- Opening Delimiter -

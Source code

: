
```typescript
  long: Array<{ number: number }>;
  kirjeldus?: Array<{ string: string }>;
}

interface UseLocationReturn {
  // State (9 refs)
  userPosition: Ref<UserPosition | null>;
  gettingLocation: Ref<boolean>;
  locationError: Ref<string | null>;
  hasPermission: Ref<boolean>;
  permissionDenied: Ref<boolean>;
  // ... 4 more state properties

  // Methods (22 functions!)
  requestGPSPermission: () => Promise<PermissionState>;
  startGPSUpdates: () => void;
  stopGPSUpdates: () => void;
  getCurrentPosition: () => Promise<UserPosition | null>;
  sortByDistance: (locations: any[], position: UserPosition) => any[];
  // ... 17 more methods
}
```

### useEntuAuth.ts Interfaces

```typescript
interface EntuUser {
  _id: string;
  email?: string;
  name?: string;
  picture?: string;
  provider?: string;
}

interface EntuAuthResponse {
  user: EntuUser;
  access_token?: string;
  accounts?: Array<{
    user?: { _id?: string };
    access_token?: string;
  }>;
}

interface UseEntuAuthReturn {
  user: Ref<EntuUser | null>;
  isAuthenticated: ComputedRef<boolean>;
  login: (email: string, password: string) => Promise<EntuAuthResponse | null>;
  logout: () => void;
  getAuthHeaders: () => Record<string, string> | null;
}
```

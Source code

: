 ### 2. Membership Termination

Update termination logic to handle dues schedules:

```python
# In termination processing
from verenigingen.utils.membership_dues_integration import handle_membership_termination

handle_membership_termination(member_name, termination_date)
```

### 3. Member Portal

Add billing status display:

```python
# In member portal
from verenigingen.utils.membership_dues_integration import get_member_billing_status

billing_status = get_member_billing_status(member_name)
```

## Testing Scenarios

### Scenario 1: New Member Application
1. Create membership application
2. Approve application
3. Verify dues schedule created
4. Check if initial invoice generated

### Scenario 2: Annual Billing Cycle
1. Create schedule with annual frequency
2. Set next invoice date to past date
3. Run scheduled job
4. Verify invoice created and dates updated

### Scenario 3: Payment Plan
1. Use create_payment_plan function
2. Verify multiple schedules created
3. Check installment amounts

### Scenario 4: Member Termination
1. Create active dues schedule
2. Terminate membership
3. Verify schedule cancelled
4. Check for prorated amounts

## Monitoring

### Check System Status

- Closing Delimiter -

Copy exactly the lines from the one containing "2. Membership Termination" through the last line of the records, both included, and nothing else.

: ### 2. Membership Termination

Update termination logic to handle dues schedules:

```python
# In termination processing
from verenigingen.utils.membership_dues_integration import handle_membership_termination

handle_membership_termination(member_name, termination_date)
```

### 3. Member Portal

Add billing status display:

```python
# In member portal
from verenigingen.utils.membership_dues_integration import get_member_billing_status

billing_status = get_member_billing_status(member_name)
```

## Testing Scenarios

### Scenario 1: New Member Application
1. Create membership application
2. Approve application
3. Verify dues schedule created
4. Check if initial invoice generated

### Scenario 2: Annual Billing Cycle
1. Create schedule with annual frequency
2. Set next invoice date to past date
3. Run scheduled job
4. Verify invoice created and dates updated

### Scenario 3: Payment Plan
1. Use create_payment_plan function
2. Verify multiple schedules created
3. Check installment amounts

### Scenario 4: Member Termination
1. Create active dues schedule
2. Terminate membership
3. Verify schedule cancelled
4. Check for prorated amounts

## Monitoring

### Check System Status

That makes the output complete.